**Task goal**
From the line containing "the regular expression." through the last line of the entries below, repeat each line word for word and leave out the rest.

**Entries provided**
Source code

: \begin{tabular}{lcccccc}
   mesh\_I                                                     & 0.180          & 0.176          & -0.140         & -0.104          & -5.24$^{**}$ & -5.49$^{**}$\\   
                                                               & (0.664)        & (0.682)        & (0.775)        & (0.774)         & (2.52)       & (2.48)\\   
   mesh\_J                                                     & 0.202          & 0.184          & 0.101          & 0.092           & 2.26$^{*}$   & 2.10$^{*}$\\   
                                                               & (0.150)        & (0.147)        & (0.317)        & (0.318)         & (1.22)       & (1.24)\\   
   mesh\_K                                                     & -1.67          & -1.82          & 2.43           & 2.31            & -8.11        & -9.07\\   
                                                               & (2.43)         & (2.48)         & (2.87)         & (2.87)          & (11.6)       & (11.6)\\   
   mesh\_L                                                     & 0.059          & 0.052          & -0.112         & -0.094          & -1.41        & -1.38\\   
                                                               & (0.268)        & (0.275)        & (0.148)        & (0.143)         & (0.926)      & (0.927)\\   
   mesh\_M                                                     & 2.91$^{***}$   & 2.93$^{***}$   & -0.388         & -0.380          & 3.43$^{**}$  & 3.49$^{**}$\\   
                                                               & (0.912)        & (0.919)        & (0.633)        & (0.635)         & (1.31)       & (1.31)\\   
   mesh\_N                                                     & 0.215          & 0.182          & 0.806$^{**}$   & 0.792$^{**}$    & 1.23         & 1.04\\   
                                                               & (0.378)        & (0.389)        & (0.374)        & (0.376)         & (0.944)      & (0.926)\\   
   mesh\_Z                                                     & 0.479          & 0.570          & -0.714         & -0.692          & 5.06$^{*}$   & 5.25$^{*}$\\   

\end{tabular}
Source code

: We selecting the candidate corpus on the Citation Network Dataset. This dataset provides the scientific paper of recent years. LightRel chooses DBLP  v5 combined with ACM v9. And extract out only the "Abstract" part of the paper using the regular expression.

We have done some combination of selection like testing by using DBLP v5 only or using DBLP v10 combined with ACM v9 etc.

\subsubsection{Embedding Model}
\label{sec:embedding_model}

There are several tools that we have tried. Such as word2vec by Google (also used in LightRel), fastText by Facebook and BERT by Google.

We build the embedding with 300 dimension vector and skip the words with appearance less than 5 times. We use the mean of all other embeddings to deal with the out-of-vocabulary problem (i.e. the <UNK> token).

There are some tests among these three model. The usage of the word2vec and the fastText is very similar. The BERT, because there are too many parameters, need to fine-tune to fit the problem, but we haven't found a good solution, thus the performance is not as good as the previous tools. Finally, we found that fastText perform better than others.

**Solution below**
: We selecting the candidate corpus on the Citation Network Dataset. This dataset provides the scientific paper of recent years. LightRel chooses DBLP  v5 combined with ACM v9. And extract out only the "Abstract" part of the paper using the regular expression.

We have done some combination of selection like testing by using DBLP v5 only or using DBLP v10 combined with ACM v9 etc.

\subsubsection{Embedding Model}
\label{sec:embedding_model}

There are several tools that we have tried. Such as word2vec by Google (also used in LightRel), fastText by Facebook and BERT by Google.

We build the embedding with 300 dimension vector and skip the words with appearance less than 5 times. We use the mean of all other embeddings to deal with the out-of-vocabulary problem (i.e. the <UNK> token).

There are some tests among these three model. The usage of the word2vec and the fastText is very similar. The BERT, because there are too many parameters, need to fine-tune to fit the problem, but we haven't found a good solution, thus the performance is not as good as the previous tools. Finally, we found that fastText perform better than others.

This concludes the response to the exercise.